The Magic Frame: What’s In The Bag? Part Two



This is part two of the “What’s In The Bag?” series.

Yes, I am one of those dinosaurs who still shoots film. When I shoot film, I shoot in black and white, and I really enjoy it.

The question that may well be asked, is why? Why do I shoot in black and white film, when I can go out, shoot in colour using digital and convert it to black & white using Photoshop or Topaz or Nik or DXO Film Pack or any other filter that exists in the market.

There are several reasons. One, is that I started in B&W film. I like the feel of loading the camera. I used to process my own film, and intend to set up my own studio one day to process B&W.

I like the romance of film. I like to look at a scene, watch the play of light and shadow, and then choose the appropriate filter to screw onto the lens barrel.

There is a discipline in this that is quite different from shooting digitally. For one, there is no instant review mechanism. You have to look carefully at a scene, to look at the light and shadow; to imagine how this will look when converted to a grey scale and then shoot. You have to be careful about exposure. Processing film is expensive these days, and there are not too many people who do it. So, you have to compose well, expose well.

I love the feel of the film, and the grain on the print. The scratches that you sometimes get are randomised, as nature intended. Quite different from the simulated grain, scratches and speckles in a third party software.

For those who are unfamiliar with this area of photography, the filters that I use in B&W film are used to enhance contrast, or reduce it.

In short, it is exciting and full of fun.

What I use, is my Nikon F75, and I am extremely unhappy that Nikon India has stopped selling film cameras. However, this does open up possibilities, in that I will buy some old, old cameras.

I do use the 28-105 mm lens most of the time, and use the 70-300 mm lens as well.

In India, we get 100 ISO and 400 ISO film, and this is a tragedy. When I started, we used to get 50 ISO and 800 ISO. This is not available any more. We only get Kodak, and no other.

I carry 100 ISO and 400 ISO film.

Then, there is the basic set of filters – red, green, yellow, orange, ND and polarisers.

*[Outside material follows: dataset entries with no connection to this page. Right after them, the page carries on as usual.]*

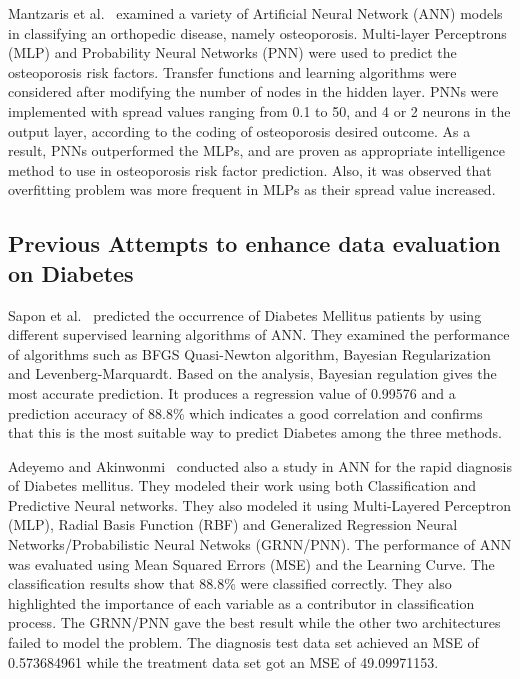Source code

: \documentclass[journal]{./IEEE/IEEEtran}
\begin{document}
	Mantzaris et al.~\cite{Mantzaris08} examined a variety of Artificial Neural Network (ANN) models in classifying an orthopedic disease, namely osteoporosis. Multi-layer Perceptrons (MLP) and Probability Neural Networks (PNN) were used to predict the osteoporosis risk factors. Transfer functions and learning algorithms were considered after modifying the number of nodes in the hidden layer. PNNs were implemented with spread values ranging from 0.1 to 50, and 4 or 2 neurons in the output layer, according to the coding of osteoporosis desired outcome. As a result, PNNs outperformed the MLPs, and are proven as appropriate intelligence method to use in osteoporosis risk factor prediction. Also, it was observed that overfitting problem was more frequent in MLPs as their spread value increased.


\subsection{Previous Attempts to enhance data evaluation on Diabetes}
	Sapon et al.~\cite{Sapon11} predicted the occurrence of Diabetes Mellitus patients by using different supervised learning algorithms of ANN. They examined the performance of algorithms such as BFGS Quasi-Newton algorithm, Bayesian Regularization and Levenberg-Marquardt. Based on the analysis, Bayesian regulation gives the most accurate prediction. It produces a regression value of 0.99576 and a prediction accuracy of 88.8\% which indicates a good correlation and confirms that this is the most suitable way to predict Diabetes among the three methods.

	Adeyemo and Akinwonmi~\cite{Adeyemo11} conducted also a study in ANN for the rapid diagnosis of Diabetes mellitus. They modeled their work using both Classification and Predictive Neural networks. They also modeled it using Multi-Layered Perceptron (MLP), Radial Basis Function (RBF) and Generalized Regression Neural Networks/Probabilistic Neural Netwoks (GRNN/PNN). The performance of ANN was evaluated using Mean Squared Errors (MSE) and the Learning Curve. The classification results show that 88.8\% were classified correctly. They also highlighted the importance of each variable as a contributor in classification process. The GRNN/PNN gave the best result  while the other two architectures failed to model the problem. The diagnosis test data set achieved an MSE of 0.573684961 while the treatment data set got an MSE of 49.09971153. 
\end{document}
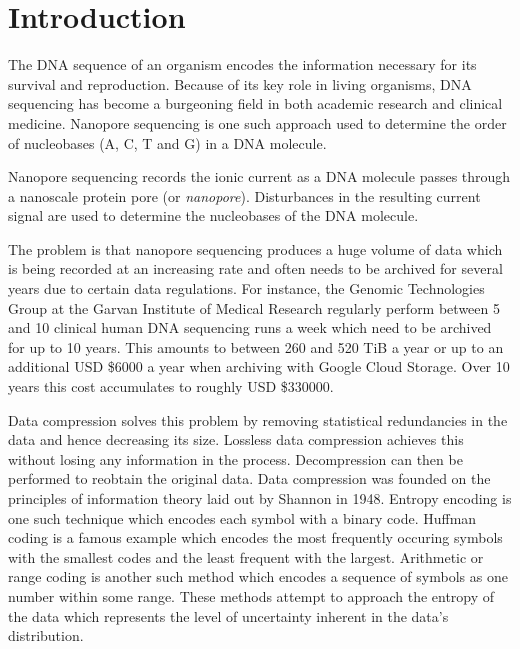 \chapter{Introduction}


The DNA sequence of an organism encodes the information necessary for its
survival and reproduction.
Because of its key role in living organisms, DNA sequencing has become a
burgeoning field in both academic research and clinical medicine.
Nanopore sequencing is one such approach used to determine the order of
nucleobases (A, C, T and G) in a DNA molecule.

Nanopore sequencing records the ionic current as a DNA molecule passes through a
nanoscale protein pore (or \textit{nanopore}). Disturbances in the resulting
current signal are used to determine the nucleobases of the DNA molecule.

The problem is that nanopore sequencing produces a huge volume of data which is
being recorded at an increasing rate and often needs to be archived for several
years due to certain data regulations.
For instance, the Genomic Technologies Group at the Garvan Institute of Medical
Research regularly perform between 5 and 10 clinical human DNA sequencing runs a
week which need to be archived for up to 10 years. This amounts to between 260
and 520 TiB a year or up to an additional USD \$6000 a year when archiving with
Google Cloud Storage. Over 10 years this cost accumulates to roughly USD
\$\num{330000}.

Data compression solves this problem by removing statistical redundancies in the
data and hence decreasing its size.
Lossless data compression achieves
this without losing any information in the process. Decompression can then be
performed to reobtain the original data. Data compression was founded on the
principles of information theory laid out by Shannon in 1948. Entropy encoding
is one such technique which encodes each symbol with a binary code. Huffman
coding is a famous example which encodes the most frequently occuring symbols with the
smallest codes and the least frequent with the largest. Arithmetic or range
coding is another such method which encodes a sequence of symbols as one number
within some range. These methods attempt to approach the entropy of the data
which represents the level of uncertainty inherent in the data's distribution.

The camera is lighter than a digital camera, and this gives you some latitude insofar as hand held photography is concerned.

I do also carry a small point and shoot as a back up and this is not shown in the photo

However, shooting in film gives you discipline, romance, and  a sense of fun and excitement.

I can only encourage more people to rediscover film.


  1. Wow, I can so relate Raj – I started out in BW film photography as well, processing my own.
    I understand your thoughts and feelings here.
    Mmm, I have a film in the camera that I really should pick up and see how I go. I bet I’m very rusty!
    Thanks for this post 😃

      1. I haven’t for ages.. but I do want to so I understand. The digital is easy for us, but sad to lose a skill like the film camera. I’m going to dig it out 😀

      2. Yippee!! To get film, I have to travel 40 km! and, the only chap who does good processing, is about 20 km from where I live. I always managed to find one good lab 0 in Shanghai, Beijing, Singapore, Bombay and Delhi! The lab in Shanghai was better than the one in Singapore. Singapore is nice, bright, shiny and digital!